Confessions of a Liturgical Failure

Liturgical Living

So, I failed Lent.  Again.  I know that Lent isn’t really something you can fail.  I know the intentions of Lent are for personal reflection, humility, and prayer.  And I know that I failed.

My goals for Lent were pretty simple, or so I thought.  I have gone all out before and then that causes pressure and problems because you spend so much time on the things that you forget what it is really supposed to be about.  I’ve done it that way before so I have tried to keep it super simple in the last couple of years.  And I have failed.

My goals this year were to spend some time each day or as often as I could in reflective prayer, read 2 chapters a day of a gospel, and family readings from Thomas Merton’s Lent & Easter Wisdom.  There were a few other things, but these were the main focus.

I did well on the reflective prayer for a week or so.  I used the time that I commuted to work to just sit in silence and listen to whatever God had to tell me.  More often than not, I got distracted.  When I wasn’t distracted, our current one-car-family status and the fact that Nathan often had to drive me to work precluded the practice.

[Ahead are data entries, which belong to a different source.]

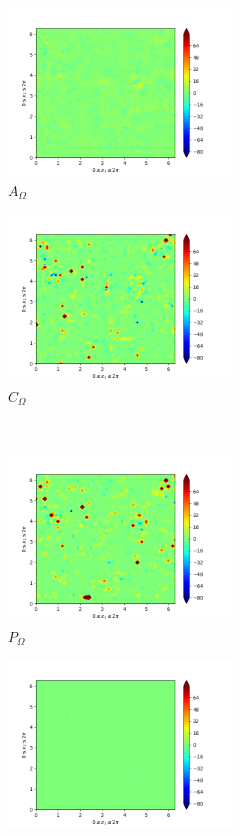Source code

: \begin{figure}[H]
\begin{subfigure}{0.45\textwidth}
        \includegraphics[height=1.75in]{media/run-cds-65/A-enst-1400.png}
        \caption{$A_{\Omega}$}
    \end{subfigure}
    \newline
    \begin{subfigure}{0.45\textwidth}
        \includegraphics[height=1.75in]{media/run-cds-65/Pi-enst-1400.png}
        \caption{$C_{\Omega}$}
    \end{subfigure}
    ~
    \begin{subfigure}{0.45\textwidth}
        \includegraphics[height=1.75in]{media/run-cds-65/P-enst-1400.png}
        \caption{$P_{\Omega}$}
    \end{subfigure}
    \newline
    \begin{subfigure}{0.45\textwidth}
        \includegraphics[height=1.75in]{media/run-cds-65/B-enst-1400.png}

\end{subfigure}
\end{figure}
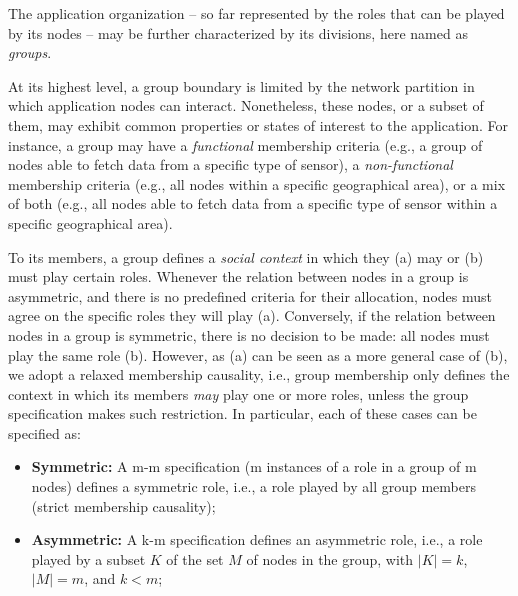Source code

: 
The application organization -- so far represented by the roles that can be played by its nodes -- may be further characterized by its divisions, here named as \textit{groups}. 

At its highest level, a group boundary is limited by the network partition in which application nodes can interact. Nonetheless, these nodes, or a subset of them, may exhibit common properties or states of interest to the application. For instance, a group may have a \textit{functional} membership criteria (e.g., a group of nodes able to fetch data from a specific type of sensor), a \textit{non-functional} membership criteria (e.g., all nodes within a specific geographical area), or a mix of both (e.g., all nodes able to fetch data from a specific type of sensor within a specific geographical area). %

To its members, a group defines a \textit{social context} in which they (a) may or (b) must play certain roles. Whenever the relation between nodes in a group is asymmetric, and there is no predefined criteria for their allocation, nodes must agree on the specific roles they will play (a). Conversely, if the relation between nodes in a group is symmetric, there is no decision to be made: all nodes must play the same role (b). However, as (a) can be seen as a more general case of (b), we adopt a relaxed membership causality, i.e., group membership only defines the context in which its members \textit{may} play one or more roles, unless the group specification makes such restriction. In particular, each of these cases can be specified as:

\begin{itemize}
	
	\item \textbf{Symmetric:} A m-m specification (m instances of a role in a group of m nodes) defines a symmetric role, i.e., a role played by all group members (strict membership causality);
	
	\item \textbf{Asymmetric:} A k-m specification defines an asymmetric role, i.e., a role played by a subset $K$ of the set $M$ of nodes in the group, with $|K| = k$, $|M| = m$, and $k < m$;
	
	
\end{itemize}

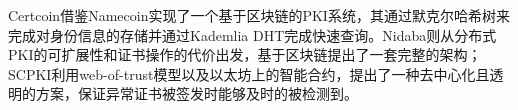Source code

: 

Certcoin\cite{fromknecht2014decentralized}借鉴Namecoin实现了一个基于区块链的PKI系统，其通过默克尔哈希树来完成对身份信息的存储并通过Kademlia DHT完成快速查询。Nidaba\cite{rystsovnidaba}则从分布式PKI的可扩展性和证书操作的代价出发，基于区块链提出了一套完整的架构；SCPKI\cite{al2017scpki}利用web-of-trust模型以及以太坊上的智能合约，提出了一种去中心化且透明的方案，保证异常证书被签发时能够及时的被检测到。


























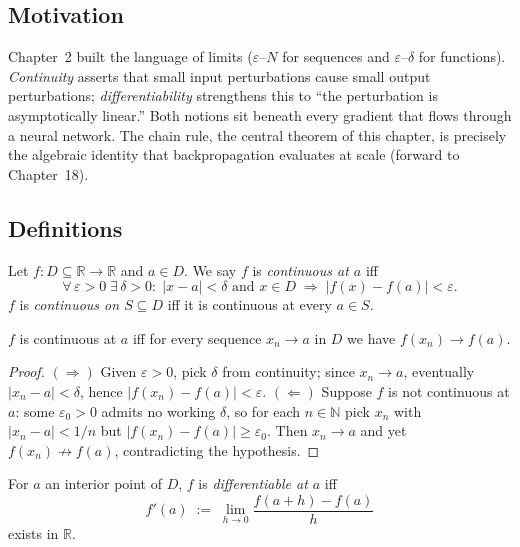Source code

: \subsection*{Motivation}

Chapter~2 built the language of limits ($\varepsilon$--$N$ for sequences and $\varepsilon$--$\delta$ for functions). \emph{Continuity} asserts that small input perturbations cause small output perturbations; \emph{differentiability} strengthens this to ``the perturbation is asymptotically linear.'' Both notions sit beneath every gradient that flows through a neural network. The chain rule, the central theorem of this chapter, is precisely the algebraic identity that backpropagation evaluates at scale (forward to Chapter~18).

\subsection*{Definitions}

\begin{definition}
Let $f:D\subseteq\mathbb{R}\to\mathbb{R}$ and $a\in D$. We say $f$ is \emph{continuous at $a$} iff
\[
\forall\,\varepsilon>0\;\exists\,\delta>0:\;|x-a|<\delta\text{ and }x\in D\;\Longrightarrow\;|f(x)-f(a)|<\varepsilon.
\]
$f$ is \emph{continuous on $S\subseteq D$} iff it is continuous at every $a\in S$.
\end{definition}

\begin{proposition}\label{prop:seq}
$f$ is continuous at $a$ iff for every sequence $x_n\to a$ in $D$ we have $f(x_n)\to f(a)$.
\end{proposition}

\begin{proof}
$(\Rightarrow)$ Given $\varepsilon>0$, pick $\delta$ from continuity; since $x_n\to a$, eventually $|x_n-a|<\delta$, hence $|f(x_n)-f(a)|<\varepsilon$. $(\Leftarrow)$ Suppose $f$ is not continuous at $a$: some $\varepsilon_0>0$ admits no working $\delta$, so for each $n\in\mathbb{N}$ pick $x_n$ with $|x_n-a|<1/n$ but $|f(x_n)-f(a)|\ge\varepsilon_0$. Then $x_n\to a$ and yet $f(x_n)\not\to f(a)$, contradicting the hypothesis.
\end{proof}

\begin{definition}[Differentiability]
For $a$ an interior point of $D$, $f$ is \emph{differentiable at $a$} iff
\[
f'(a)\;:=\;\lim_{h\to 0}\frac{f(a+h)-f(a)}{h}
\]
exists in $\mathbb{R}$.
\end{definition}

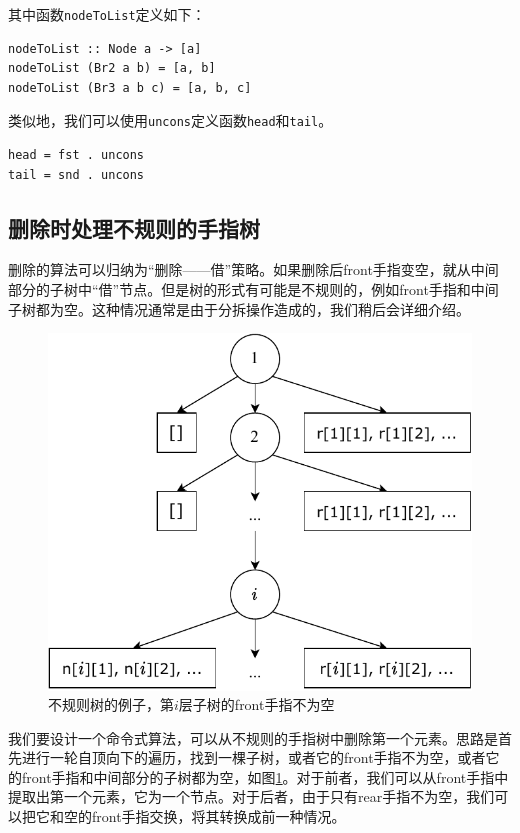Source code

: \documentclass[b5paper]{ctexart}
\begin{document}
其中函数\texttt{nodeToList}定义如下：

\begin{lstlisting}[style=Haskell]
nodeToList :: Node a -> [a]
nodeToList (Br2 a b) = [a, b]
nodeToList (Br3 a b c) = [a, b, c]
\end{lstlisting}

类似地，我们可以使用\texttt{uncons}定义函数\texttt{head}和\texttt{tail}。

\begin{lstlisting}[style=Haskell]
head = fst . uncons
tail = snd . uncons
\end{lstlisting}

\subsection{删除时处理不规则的手指树}
删除的算法可以归纳为“删除——借”策略。如果删除后front手指变空，就从中间部分的子树中“借”节点。但是树的形式有可能是不规则的，例如front手指和中间子树都为空。这种情况通常是由于分拆操作造成的，我们稍后会详细介绍。

\begin{figure}[htbp]
  \centering
  \includegraphics[scale=0.4]{img/ftr-illed-1}
  \caption{不规则树的例子，第$i$层子树的front手指不为空} \label{fig:ftr-illed-form}
\end{figure}

我们要设计一个命令式算法，可以从不规则的手指树中删除第一个元素。思路是首先进行一轮自顶向下的遍历，找到一棵子树，或者它的front手指不为空，或者它的front手指和中间部分的子树都为空，如图\ref{fig:ftr-illed-form}。对于前者，我们可以从front手指中提取出第一个元素，它为一个节点。对于后者，由于只有rear手指不为空，我们可以把它和空的front手指交换，将其转换成前一种情况。
\end{document}
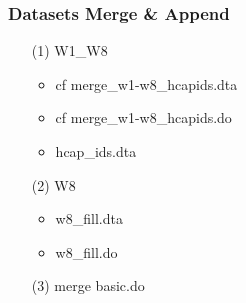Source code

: \documentclass[12pt]{article}
\begin{document}
\subsubsection{Datasets Merge \& Append}
\begin{itemize}
    \item[(1)] W1\_W8
    \begin{itemize}
        \item cf merge\_w1-w8\_hcapids.dta
        \item cf merge\_w1-w8\_hcapids.do
        \item hcap\_ids.dta
    \end{itemize}
    \item[(2)] W8
    \begin{itemize}
        \item w8\_fill.dta
        \item w8\_fill.do
    \end{itemize}
    \item[(3)] merge basic.do
\end{itemize}
\end{document}
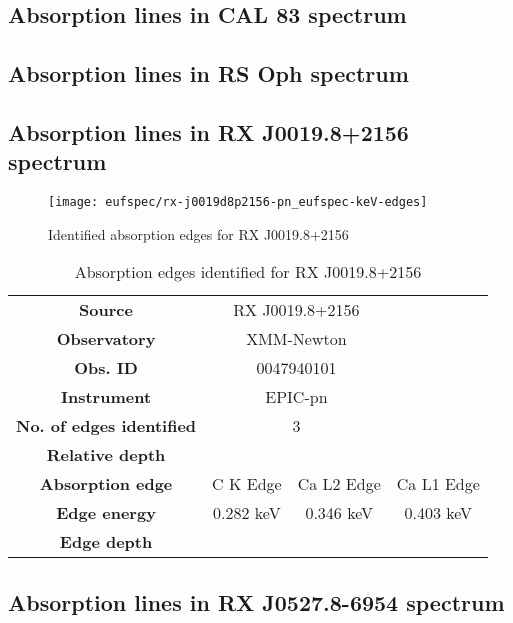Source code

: 		\subsection*{Absorption lines in CAL 83 spectrum}
		
		\subsection*{Absorption lines in RS Oph spectrum}
		
		\newpage
		\subsection*{Absorption lines in RX J0019.8+2156 spectrum}
			\begin{figure}[h!]
				\centering
				\texttt{[image: eufspec/rx-j0019d8p2156-pn\_eufspec-keV-edges]}
				\caption{Identified absorption edges for RX J0019.8+2156}
				\label{result:absedge-rx-j0019}
			\end{figure}
			
			\renewcommand{\arraystretch}{1.5}
			\begin{table}[!htb]
				\centering
				\caption{Absorption edges identified for RX J0019.8+2156}
				\label{tab:absedge-rx-j0019}
				\begin{tabular}{cccc}
					\cline{1-3}
					\textbf{Source} & \multicolumn{2}{c}{RX J0019.8+2156} & {} \\
					\textbf{Observatory} & \multicolumn{2}{c}{XMM-Newton}& {} \\
					\textbf{Obs. ID} & \multicolumn{2}{c}{0047940101}& {} \\
					\textbf{Instrument} & \multicolumn{2}{c}{EPIC-pn}& {} \\
					\textbf{No. of edges identified} & \multicolumn{2}{c}{3}& {} \\
					\textbf{Relative depth} & \multicolumn{2}{c}{}& {} \\ \hline
					\textbf{Absorption edge} & {C K Edge} & {Ca L2 Edge} & {Ca L1 Edge} \\
					\textbf{Edge energy} & {0.282 keV} & {0.346 keV} & {0.403 keV} \\
					\textbf{Edge depth} & {} & {} & {} \\ \hline
				\end{tabular}
			\end{table}
		
		\subsection*{Absorption lines in RX J0527.8-6954 spectrum}
		
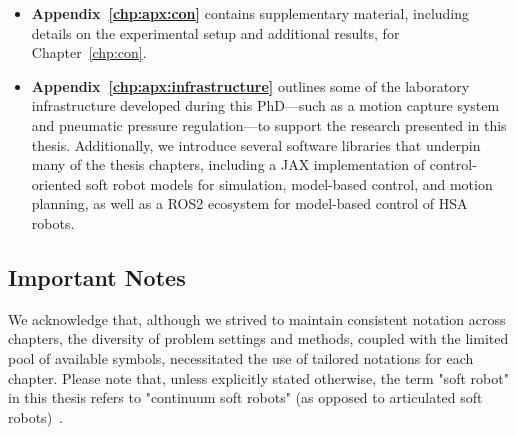 \begin{itemize}
    \item \textbf{Appendix~\ref{chp:apx:con}} contains supplementary material, including details on the experimental setup and additional results, for Chapter~\ref{chp:con}.
    \item 
    \textbf{Appendix~\ref{chp:apx:infrastructure}} outlines some of the laboratory infrastructure developed during this PhD—such as a motion capture system and pneumatic pressure regulation—to support the research presented in this thesis. Additionally, we introduce several software libraries that underpin many of the thesis chapters, including a JAX implementation of control-oriented soft robot models for simulation, model-based control, and motion planning, as well as a ROS2 ecosystem for model-based control of \gls{HSA} robots.
\end{itemize}
 

\subsection{Important Notes}
We acknowledge that, although we strived to maintain consistent notation across chapters, the diversity of problem settings and methods, coupled with the limited pool of available symbols, necessitated the use of tailored notations for each chapter.
Please note that, unless explicitly stated otherwise, the term "soft robot" in this thesis refers to "continuum soft robots" (as opposed to articulated soft robots)~\citep{della2020softencyclopedia}.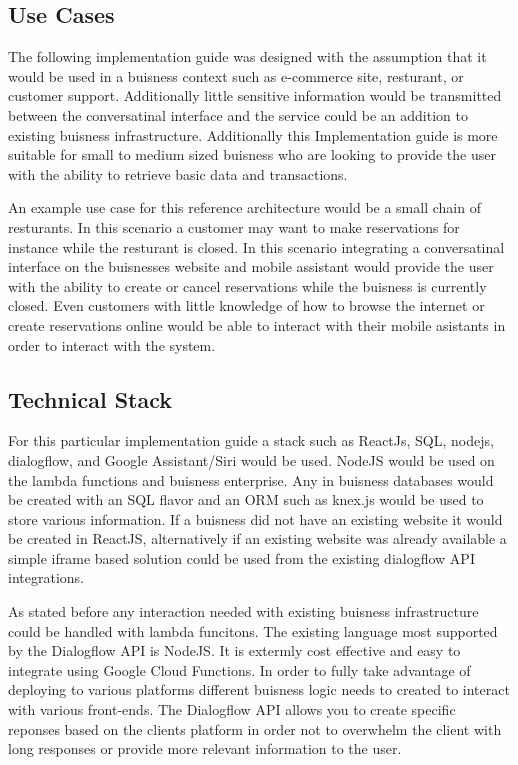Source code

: \documentclass[9pt,software]{livecoms}
\begin{document}
\subsection{Use Cases}
The following implementation guide was designed with the assumption that it would be used in a buisness context such as 
e-commerce site, resturant, or customer support. Additionally little sensitive information would be transmitted between the 
conversatinal interface and the service could be an addition to existing buisness infrastructure. Additionally this 
Implementation guide is more suitable for small to medium sized buisness who are looking to provide the user with 
the ability to retrieve basic data and transactions.

An example use case for this reference architecture would be a small chain of resturants. In this scenario a customer may
want to make reservations for instance while the resturant is closed. In this scenario integrating a conversatinal interface 
on the buisnesses website and mobile assistant would provide the user with the ability to create or cancel reservations while 
the buisness is currently closed. Even customers with little knowledge of how to browse the internet or create reservations online
would be able to interact with their mobile asistants in order to interact with the system.  

\subsection{Technical Stack}
For this particular implementation guide a stack such as ReactJs, SQL, nodejs, dialogflow, and Google Assistant/Siri would be used. NodeJS would
be used on the lambda functions and buisness enterprise. Any in buisness databases would be created with an SQL flavor and an ORM such as 
knex.js would be used to store various information. If a buisness did not have an existing website it would be created in ReactJS, alternatively 
if an existing website was already available a simple iframe based solution could be used from the existing dialogflow API integrations.

As stated before any interaction needed with existing buisness infrastructure could be handled with lambda funcitons. The existing language most 
supported by the Dialogflow API is NodeJS. It is extermly cost effective and easy to integrate using Google Cloud Functions. In order to fully take
advantage of deploying to various platforms different buisness logic needs to created to interact with various front-ends. The Dialogflow API allows
you to create specific reponses based on the clients platform in order not to overwhelm the client with long responses or provide more relevant information
to the user.  
\end{document}
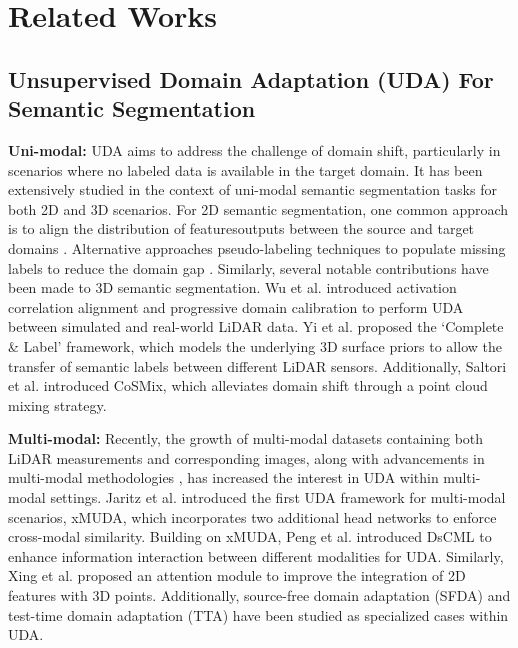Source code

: \section{Related Works}

\subsection{Unsupervised Domain Adaptation (UDA) For Semantic Segmentation}

\textbf{Uni-modal:} UDA aims to address the challenge of domain shift, particularly in scenarios where no labeled data is available in the target domain. It has been extensively studied in the context of uni-modal semantic segmentation tasks for both 2D and 3D scenarios. For 2D semantic segmentation, one common approach is to align the distribution of featuresoutputs between the source and target domains \cite{tsai2018learning, hoffman2018cycada, hong2018conditional, vu2019advent}. Alternative approaches  pseudo-labeling techniques to populate missing labels to reduce the domain gap \cite{li2022class, mei2020instance, pan2020unsupervised, zhao2023learning}.
Similarly, several notable contributions have been made to 3D semantic segmentation. Wu et al. \cite{wu2019squeezesegv2} introduced activation correlation alignment and progressive domain calibration to perform UDA between simulated and real-world LiDAR data. Yi et al. \cite{yi2021complete} proposed the `Complete \& Label' framework, which models the underlying 3D surface priors to allow the transfer of semantic labels between different LiDAR sensors. Additionally, Saltori et al. \cite{saltori2022cosmix} introduced CoSMix, which alleviates domain shift through a point cloud mixing strategy.

\textbf{Multi-modal:} Recently, the growth of multi-modal datasets \cite{behley2019semantickitti, caesar2020nuscenes, geyer2020a2d2} containing both LiDAR measurements and corresponding images, along with advancements in multi-modal methodologies \cite{bai2022transfusion, meyer2019sensor, yang2022efficient}, has increased the interest in UDA within multi-modal settings. Jaritz et al. \cite{jaritz2020xmuda} introduced the first UDA framework for multi-modal scenarios, xMUDA, which incorporates two additional head networks to enforce cross-modal similarity. Building on xMUDA, Peng et al. \cite{peng2021sparse} introduced DsCML to enhance information interaction between different modalities for UDA. Similarly, Xing et al. \cite{xing2023cross} proposed an attention module to improve the integration of 2D features with 3D points. Additionally, source-free domain adaptation (SFDA) \cite{simons2023summit} and test-time domain adaptation (TTA) \cite{shin2022mm, cao2024reliable} have been studied as specialized cases within UDA.


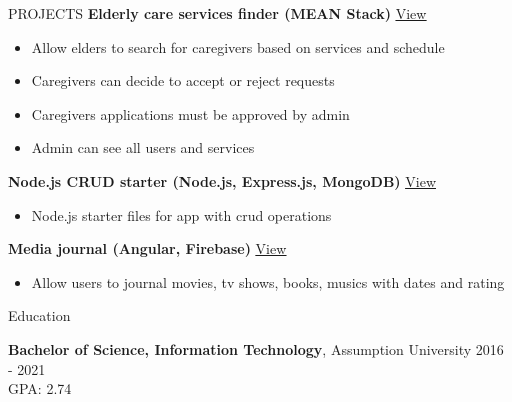 \documentclass{resume}
\begin{document}
\begin{rSection}{PROJECTS}
\textbf{Elderly care services finder (MEAN Stack)} \hfill
 \href{https://elderly-care.sophearith.dev/}{\underline{View}}
 \begin{itemize}
    \itemsep -4pt {} 
        \item Allow elders to search for caregivers based on services and schedule
        \item Caregivers can decide to accept or reject requests
        \item Caregivers applications must be approved by admin
        \item Admin can see all users and services
 \end{itemize}

\textbf{Node.js CRUD starter (Node.js, Express.js, MongoDB)} \hfill
\href{https://www.postman.com/sophearithsaing/workspace/public/collection/9440133-c5ee93be-3a67-4c70-a5b6-10a3168ad564?ctx=documentation}{\underline{View}}
 \begin{itemize}
    \itemsep -1pt {} 
        \item Node.js starter files for app with crud operations
 \end{itemize}

 \textbf{Media journal (Angular, Firebase)} \hfill
 \href{http://media.sophearith.dev/}{\underline{View}}
 \begin{itemize}
    \itemsep -1pt {} 
        \item Allow users to journal movies, tv shows, books, musics with dates and rating 
 \end{itemize}

\end{rSection} 


\begin{rSection}{Education}

{\bf Bachelor of Science, Information Technology}, Assumption 
University \hfill {2016 - 2021}\\
GPA: 2.74

\end{rSection}
\end{document}

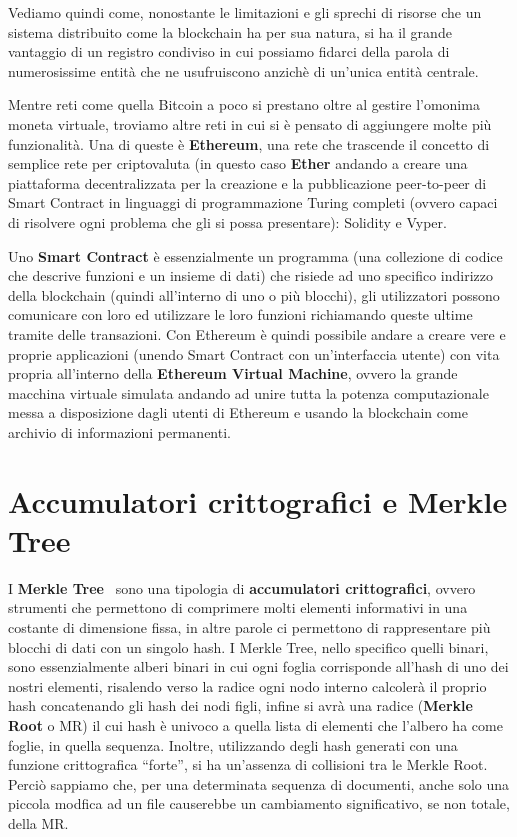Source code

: Vediamo quindi come, nonostante le limitazioni e gli sprechi di risorse che un sistema 
distribuito come la blockchain ha per sua natura, si ha il grande vantaggio 
di un registro condiviso in cui possiamo fidarci della parola di numerosissime 
entità che ne usufruiscono anzichè di un’unica entità centrale.

\label{sub:eth}
Mentre reti come quella Bitcoin a poco si prestano oltre al gestire l’omonima moneta virtuale, 
troviamo altre reti in cui si è pensato di aggiungere molte più funzionalità.
Una di queste è \textbf{Ethereum}, una rete che trascende il concetto di semplice rete 
per criptovaluta (in questo caso \textbf{Ether} andando a creare una piattaforma 
decentralizzata per la creazione e la pubblicazione peer-to-peer di Smart Contract 
in linguaggi di programmazione Turing completi (ovvero capaci di risolvere ogni problema 
che gli si possa presentare): Solidity e Vyper. 

Uno \textbf{Smart Contract} è essenzialmente un programma (una collezione di codice che descrive 
funzioni e un insieme di dati) che risiede ad uno specifico indirizzo della blockchain 
(quindi all’interno di uno o più blocchi), gli utilizzatori possono comunicare con loro 
ed utilizzare le loro funzioni richiamando queste ultime tramite delle transazioni. 
Con Ethereum è quindi possibile andare a creare vere e proprie applicazioni 
(unendo Smart Contract con un’interfaccia utente) con vita propria all’interno della 
\textbf{Ethereum Virtual Machine}, ovvero la grande macchina virtuale simulata andando 
ad unire tutta la potenza computazionale messa a disposizione dagli utenti di Ethereum 
e usando la blockchain come archivio di informazioni permanenti. 


\section{Accumulatori crittografici e Merkle Tree}
\label{sub:mt}
I \textbf{Merkle Tree}~\cite{mertree} sono una tipologia di \textbf{accumulatori crittografici}, ovvero strumenti che permettono
di comprimere molti elementi informativi in una costante di dimensione fissa, in altre parole
ci permettono di rappresentare più blocchi di dati con un singolo hash.
I Merkle Tree, nello specifico quelli binari, sono essenzialmente alberi binari
in cui ogni foglia corrisponde all’hash di uno dei nostri elementi, risalendo verso la radice ogni
nodo interno calcolerà il proprio hash concatenando gli hash dei nodi figli, infine si avrà
una radice (\textbf{Merkle Root} o MR) il cui hash è univoco a quella lista di elementi che l’albero
ha come foglie, in quella sequenza.
Inoltre, utilizzando degli hash generati con una funzione crittografica “forte”, si ha
un’assenza di collisioni tra le Merkle Root.
Perciò sappiamo che, per una determinata sequenza di documenti, anche solo una
piccola modfica ad un file causerebbe un cambiamento significativo, se non totale, della MR.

I slipped up on the family readings.  Our lives just haven’t been conducive to this kind of regularity and I didn’t plan and wasn’t intentional.

Reading the gospels was probably the one I was most successful with, but that was marginal, too.  I did make it all the way through Luke and Mark and over halfway through Matthew.  There were a few days where the reading was just something to do because I knew I was supposed to.  However, there were many days where I was thoroughly blessed from the day’s reading.

So, since Lent for me was such a spectacular failure, what did I learn?  Well, a lot of grace.  I learned that I need to be okay with failing something.  Not that I never fail, but, man, I am NOT good at it.  At all.  I tend to beat myself up repeatedly.  But not this year.  I failed.  I did not accomplish the goals that I set out, but that’s okay.  I’ll move on and try to do better from here on out.

I also learned perseverance.  After almost two weeks without doing our Merton reading, I still picked up the book and read a couple days’ worth.  Then tried to make it through the Holy Week readings.  Neither one caught, but I didn’t give up until the end, even though I still failed.  But that’s okay because now we can use the Merton book next year and I can save a little money.

Because I will still work toward observing Lent again next year.  I may have failed a bit this year, but that doesn’t mean that I’ll just throw up my hands and relent.  No, I will keep going.  I will continue to try to observe spiritual disciplines and to observe the Liturgical Calendar where I can.

What about you?  Did you do anything special for Lent or Eastertide?  Are you a #liturgicalfailure just like me?  Let me know!


3 thoughts on “Confessions of a Liturgical Failure”

  1. just read last night in “What Women Fear” by Angie Smith that failure in God’s eyes doesn’t look the same as failure to us. I’d bet He considers your perseverance a success.